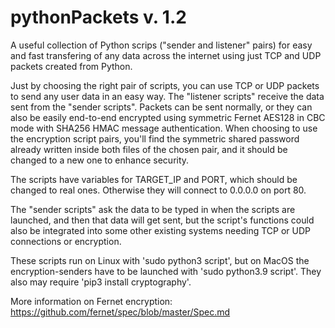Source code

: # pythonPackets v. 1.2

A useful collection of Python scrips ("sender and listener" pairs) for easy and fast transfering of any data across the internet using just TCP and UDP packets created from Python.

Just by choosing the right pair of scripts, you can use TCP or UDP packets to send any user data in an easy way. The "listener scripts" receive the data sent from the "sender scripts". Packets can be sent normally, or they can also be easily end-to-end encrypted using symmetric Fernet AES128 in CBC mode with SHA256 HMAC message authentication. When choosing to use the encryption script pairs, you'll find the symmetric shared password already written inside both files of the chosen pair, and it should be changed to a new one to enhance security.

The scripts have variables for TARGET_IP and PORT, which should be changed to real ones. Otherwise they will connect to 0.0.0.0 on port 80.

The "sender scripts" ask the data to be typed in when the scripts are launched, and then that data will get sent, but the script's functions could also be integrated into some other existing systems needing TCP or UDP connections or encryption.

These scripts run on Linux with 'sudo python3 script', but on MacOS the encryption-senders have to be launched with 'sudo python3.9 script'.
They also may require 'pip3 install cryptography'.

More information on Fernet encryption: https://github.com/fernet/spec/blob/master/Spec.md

==

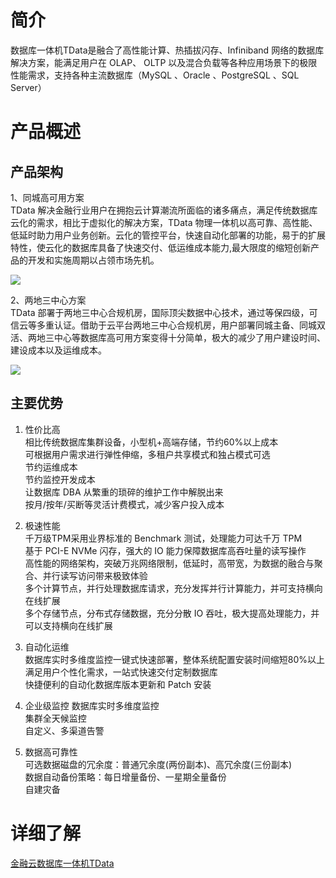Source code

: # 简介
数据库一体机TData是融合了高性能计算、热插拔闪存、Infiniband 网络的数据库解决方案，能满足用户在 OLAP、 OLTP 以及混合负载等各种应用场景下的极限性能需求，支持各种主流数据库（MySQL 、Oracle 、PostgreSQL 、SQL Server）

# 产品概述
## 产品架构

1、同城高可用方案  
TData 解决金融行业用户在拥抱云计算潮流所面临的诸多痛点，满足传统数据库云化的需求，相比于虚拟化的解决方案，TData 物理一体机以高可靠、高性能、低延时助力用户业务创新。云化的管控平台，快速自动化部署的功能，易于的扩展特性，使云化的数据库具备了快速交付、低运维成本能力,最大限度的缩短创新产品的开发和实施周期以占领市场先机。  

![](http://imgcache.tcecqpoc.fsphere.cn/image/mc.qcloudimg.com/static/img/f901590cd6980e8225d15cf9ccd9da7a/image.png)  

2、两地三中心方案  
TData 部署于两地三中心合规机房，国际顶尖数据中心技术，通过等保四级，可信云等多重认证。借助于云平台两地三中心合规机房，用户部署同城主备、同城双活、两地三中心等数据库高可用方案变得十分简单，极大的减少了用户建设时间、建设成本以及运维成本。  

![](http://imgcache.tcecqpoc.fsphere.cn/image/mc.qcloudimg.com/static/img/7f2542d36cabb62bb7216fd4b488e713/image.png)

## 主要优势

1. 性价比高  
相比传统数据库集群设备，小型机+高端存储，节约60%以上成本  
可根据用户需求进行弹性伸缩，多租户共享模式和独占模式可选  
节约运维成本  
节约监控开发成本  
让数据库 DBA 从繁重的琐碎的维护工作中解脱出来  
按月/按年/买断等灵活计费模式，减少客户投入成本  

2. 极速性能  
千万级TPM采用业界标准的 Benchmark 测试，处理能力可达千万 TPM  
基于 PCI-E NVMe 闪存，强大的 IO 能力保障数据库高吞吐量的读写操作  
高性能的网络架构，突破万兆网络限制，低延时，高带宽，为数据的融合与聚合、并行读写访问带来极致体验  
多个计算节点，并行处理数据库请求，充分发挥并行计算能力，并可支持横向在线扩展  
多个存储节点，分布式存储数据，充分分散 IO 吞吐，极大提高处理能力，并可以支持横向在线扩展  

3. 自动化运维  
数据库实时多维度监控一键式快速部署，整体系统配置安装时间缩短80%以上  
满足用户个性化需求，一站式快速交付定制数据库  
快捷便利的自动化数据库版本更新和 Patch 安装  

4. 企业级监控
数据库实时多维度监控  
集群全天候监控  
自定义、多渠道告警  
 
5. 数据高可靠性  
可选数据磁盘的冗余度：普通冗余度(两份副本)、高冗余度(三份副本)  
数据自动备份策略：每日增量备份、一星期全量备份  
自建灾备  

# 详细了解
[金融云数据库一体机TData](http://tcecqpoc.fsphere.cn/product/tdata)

* [TASK OBJECTIVE] In the entries above, restate word for word the lines between the one holding "相比传统数据库集群设备，小型机+高端存储，节约60%以上成本" and the one holding "高性能的网络架构，突破万兆网", inclusive, and nothing besides.

* [ANSWER SPACE]
相比传统数据库集群设备，小型机+高端存储，节约60%以上成本  
可根据用户需求进行弹性伸缩，多租户共享模式和独占模式可选  
节约运维成本  
节约监控开发成本  
让数据库 DBA 从繁重的琐碎的维护工作中解脱出来  
按月/按年/买断等灵活计费模式，减少客户投入成本  

2. 极速性能  
千万级TPM采用业界标准的 Benchmark 测试，处理能力可达千万 TPM  
基于 PCI-E NVMe 闪存，强大的 IO 能力保障数据库高吞吐量的读写操作  
高性能的网络架构，突破万兆网络限制，低延时，高带宽，为数据的融合与聚合、并行读写访问带来极致体验  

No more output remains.